1) Locke does not extend the limit on wastage to include any limitation on hoarding durable goods. It seems that it either did not occur to him that this could cause much human misery or he did not care: But since gold and silver, being little useful to the life of man in proportion to food, raiment, and carriage, has its value only from the consent of men, whereof labor yet makes, in great part, the measure; it is plain, that men have agreed to a disproportionate and unequal possession of the earth, they having, by a tacit and voluntary consent, found out a way how a man may fairly possess more land than he himself can use the product of, by receiving in exchange for the overplus, gold and silver,
which may be hoarded up without injury to any one; these metals not spoiling or decaying in the hands of the possessor.” Therefore, strictly speaking, I am doing more harm to the collective good of humanity when I throw away a pizza crust than, say, the Fisk and Gould brothers did when they tried to corner the gold market, a conclusion that seems rather absurd.

2) Locke seems not to have considered how the taking of one good from the common might, in a sense, waste or destroy another.

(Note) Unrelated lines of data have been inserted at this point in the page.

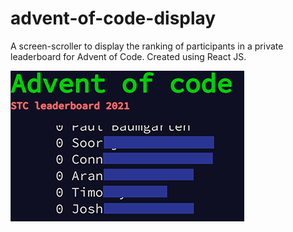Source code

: # advent-of-code-display
 
A screen-scroller to display the ranking of participants in a private leaderboard for Advent of Code. Created using React JS.

![](screenshot.png)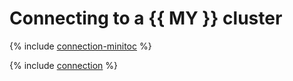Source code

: # Connecting to a {{ MY }} cluster


{% include [connection-minitoc](../../_qa/managed-mysql/minitoc/connection.md) %}

{% include [connection](../../_qa/managed-mysql/connection.md) %}
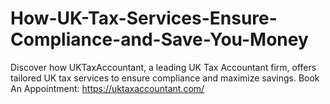 # How-UK-Tax-Services-Ensure-Compliance-and-Save-You-Money
 Discover how UKTaxAccountant, a leading UK Tax Accountant firm, offers tailored UK tax services to ensure compliance and maximize savings. Book An Appointment: https://uktaxaccountant.com/
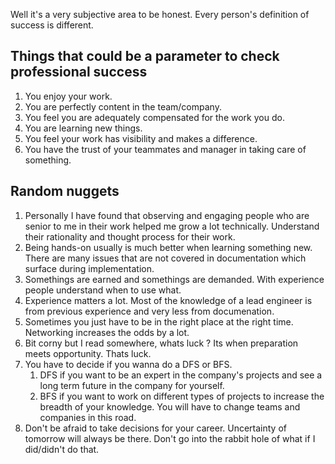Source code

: Well it's a very subjective area to be honest. Every person's definition of success is different.

## Things that could be a parameter to check professional success

1. You enjoy your work.
2. You are perfectly content in the team/company.
3. You feel you are adequately compensated for the work you do.
4. You are learning new things.
5. You feel your work has visibility and makes a difference.
6. You have the trust of your teammates and manager in taking care of something.

## Random nuggets

1. Personally I have found that observing and engaging people who are senior to me in their work helped me grow a lot technically. Understand their rationality and thought process for their work.
2. Being hands-on usually is much better when learning something new. There are many issues that are not covered in documentation which surface during implementation.
3. Somethings are earned and somethings are demanded. With experience people understand when to use what.
4. Experience matters a lot. Most of the knowledge of a lead engineer is from previous experience and very less from documenation.
5. Sometimes you just have to be in the right place at the right time. Networking increases the odds by a lot.
6. Bit corny but I read somewhere, whats luck ? Its when preparation meets opportunity. Thats luck.
7. You have to decide if you wanna do a DFS or BFS.
    1. DFS if you want to be an expert in the company's projects and see a long term future in the company for yourself.
    2. BFS if you want to work on different types of projects to increase the breadth of your knowledge. You will have to change teams and companies in this road.
8. Don't be afraid to take decisions for your career. Uncertainty of tomorrow will always be there. Don't go into the rabbit hole of what if I did/didn't do that.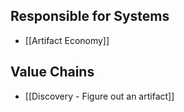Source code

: ## Responsible for Systems
- [[Artifact Economy]]
## Value Chains
- [[Discovery - Figure out an artifact]]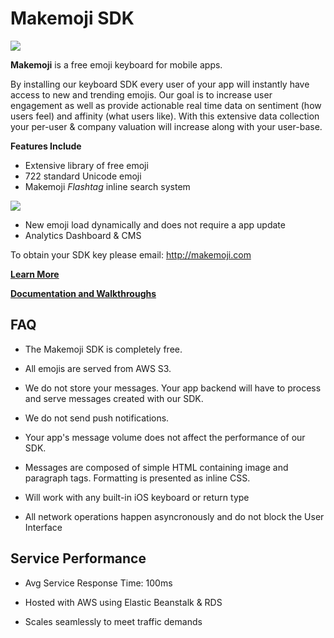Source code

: Makemoji SDK
====================

![](http://i.imgur.com/mMZQ9b7.png)

**Makemoji** is a free emoji keyboard for mobile apps. 

By installing our keyboard SDK every user of your app will instantly have access to new and trending emojis. Our goal is to increase user engagement as well as provide actionable real time data on sentiment (how users feel) and affinity (what users like). With this extensive data collection your per-user & company valuation will increase along with your user-base.
 
**Features Include**

* Extensive library of free emoji
* 722 standard Unicode emoji
* Makemoji *Flashtag* inline search system

![](http://i.imgur.com/RHEXBbO.gif)

* New emoji load dynamically and does not require a app update
* Analytics Dashboard & CMS

To obtain your SDK key please email: http://makemoji.com

**[Learn More](http://makemoji.com)**

**[Documentation and Walkthroughs](http://makemoji.com/docs/)**



FAQ
---------------------

*	The Makemoji SDK is completely free.

*	All emojis are served from AWS S3.

*	We do not store your messages. Your app backend will have to process and serve messages created with our SDK.

*	We do not send push notifications.

*	Your app's message volume does not affect the performance of our SDK.

*	Messages are composed of simple HTML containing image and paragraph tags. Formatting is presented as inline CSS.

*	Will work with any built-in iOS keyboard or return type

*  All network operations happen asyncronously and do not block the User Interface

Service Performance
---------------------

* Avg Service Response Time: 100ms
 
* Hosted with AWS using Elastic Beanstalk & RDS

* Scales seamlessly to meet traffic demands
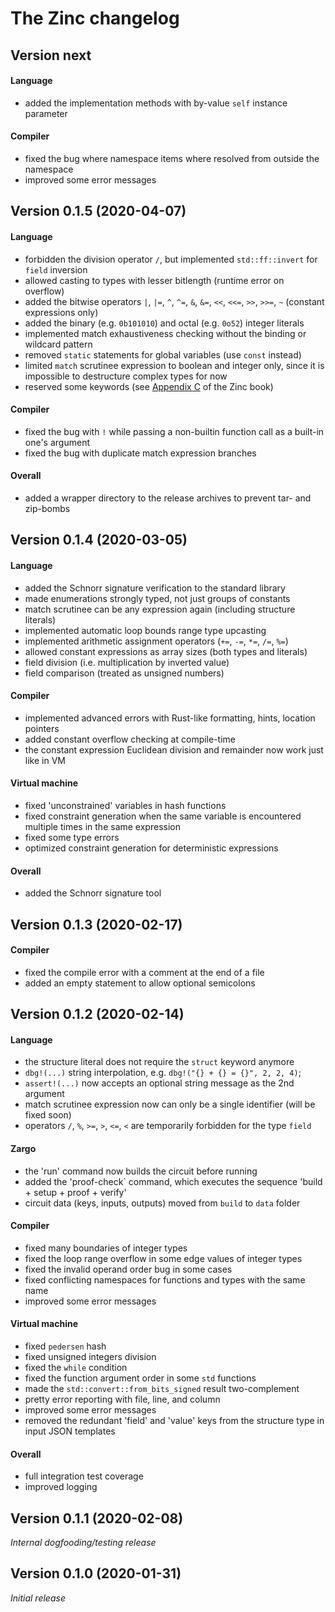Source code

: # The Zinc changelog

## Version next

#### Language

- added the implementation methods with by-value `self` instance parameter

#### Compiler

- fixed the bug where namespace items where resolved from outside the namespace
- improved some error messages

## Version 0.1.5 (2020-04-07)

#### Language

- forbidden the division operator `/`, but implemented `std::ff::invert` for `field` inversion
- allowed casting to types with lesser bitlength (runtime error on overflow)
- added the bitwise operators `|`, `|=`, `^`, `^=`, `&`, `&=`, `<<`, `<<=`, `>>`, `>>=`, `~` (constant expressions only)
- added the binary (e.g. `0b101010`) and octal (e.g. `0o52`) integer literals
- implemented match exhaustiveness checking without the binding or wildcard pattern
- removed `static` statements for global variables (use `const` instead)
- limited `match` scrutinee expression to boolean and integer only, since it is impossible to destructure complex types for now
- reserved some keywords (see [Appendix C](https://zinc.matterlabs.dev/appendix/C-keywords.html) of the Zinc book)

#### Compiler

- fixed the bug with `!` while passing a non-builtin function call as a built-in one's argument
- fixed the bug with duplicate match expression branches

#### Overall

- added a wrapper directory to the release archives to prevent tar- and zip-bombs

## Version 0.1.4 (2020-03-05)

#### Language

- added the Schnorr signature verification to the standard library
- made enumerations strongly typed, not just groups of constants
- match scrutinee can be any expression again (including structure literals)
- implemented automatic loop bounds range type upcasting
- implemented arithmetic assignment operators (`+=`, `-=`, `*=`, `/=`, `%=`)
- allowed constant expressions as array sizes (both types and literals)
- field division (i.e. multiplication by inverted value)
- field comparison (treated as unsigned numbers)

#### Compiler

- implemented advanced errors with Rust-like formatting, hints, location pointers
- added constant overflow checking at compile-time
- the constant expression Euclidean division and remainder now work just like in VM

#### Virtual machine

- fixed 'unconstrained' variables in hash functions
- fixed constraint generation when the same variable is encountered multiple times in the same expression
- fixed some type errors
- optimized constraint generation for deterministic expressions

#### Overall

- added the Schnorr signature tool

## Version 0.1.3 (2020-02-17)

#### Compiler

- fixed the compile error with a comment at the end of a file
- added an empty statement to allow optional semicolons

## Version 0.1.2 (2020-02-14)

#### Language

- the structure literal does not require the `struct` keyword anymore
- `dbg!(...)` string interpolation, e.g. `dbg!("{} + {} = {}", 2, 2, 4)`;
- `assert!(...)` now accepts an optional string message as the 2nd argument
- match scrutinee expression now can only be a single identifier (will be fixed soon)
- operators `/`, `%`, `>=`, `>`, `<=`, `<` are temporarily forbidden for the type `field`

#### Zargo

- the 'run' command now builds the circuit before running
- added the 'proof-check` command, which executes the sequence 'build + setup + proof + verify'
- circuit data (keys, inputs, outputs) moved from `build` to `data` folder

#### Compiler

- fixed many boundaries of integer types
- fixed the loop range overflow in some edge values of integer types
- fixed the invalid operand order bug in some cases
- fixed conflicting namespaces for functions and types with the same name
- improved some error messages

#### Virtual machine

- fixed `pedersen` hash
- fixed unsigned integers division
- fixed the `while` condition
- fixed the function argument order in some `std` functions
- made the `std::convert::from_bits_signed` result two-complement
- pretty error reporting with file, line, and column
- improved some error messages
- removed the redundant 'field' and 'value' keys from the structure type in input JSON templates

#### Overall

- full integration test coverage
- improved logging

## Version 0.1.1 (2020-02-08)

*Internal dogfooding/testing release*

## Version 0.1.0 (2020-01-31)

*Initial release*
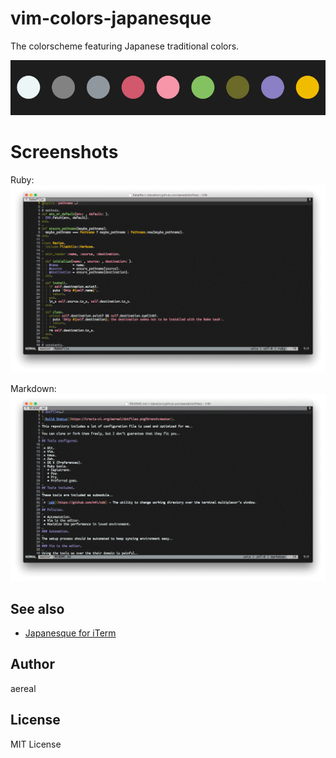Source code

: # vim-colors-japanesque

The colorscheme featuring Japanese traditional colors.

![palette](screenshots/palette.png)

# Screenshots

Ruby:
![Ruby with Japanesque](screenshots/ruby.png)

Markdown:
![Markdown with Japanesque](screenshots/markdown.png)

## See also

* [Japanesque for iTerm](https://github.com/aereal/dotfiles/tree/master/colors/Japanesque)

## Author

aereal

## License

MIT License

Locke avoids the necessity of a collectivist economy by arguing that a person has the right to life, and implies that no collective can or should be consulted to decide whether a person may eat from a common store, thus fixing the moment of possession at the moment of harvest. In fact Locke goes further and points out that some private uses, such as the cultivation of land, actually produce wealth, in the sense of productive capacity, and therefore cultivating common land may be more in the nature of giving to the common than taking from it. Yet Locke does not consider that the harvesting of wood from an apple tree prevents any further harvest of apples from it, or that mining a hillside for coal prevents further use of it as, say, a vineyard. How may we decide ethically then, what mode of use to make of natural resources when they are mutually exclusive?

And yet the collectivist model does not offer much of a solution, because inasmuch as the implication of Lockean economics seems to be that people are ethically entitled to hoard as much as they please, regardless of the consequences to others, the collectivist model implies that all use of common resources be left, at best, to the tyranny of the majority, who might fairly decide to starve nonconformists to death rather than allow them property from the common. On the level of common sense, property is inevitable, but the implications of that seem to defy common sense all around.

So I conclude this examination with many more questions than answers, but one thing appears certain. Even from this very earliest stage, the concept of ownership and property was never conceived as the absolute right to do any and allthings with whatever property a person might have in his or her power. And that is something we might do well to reflect upon.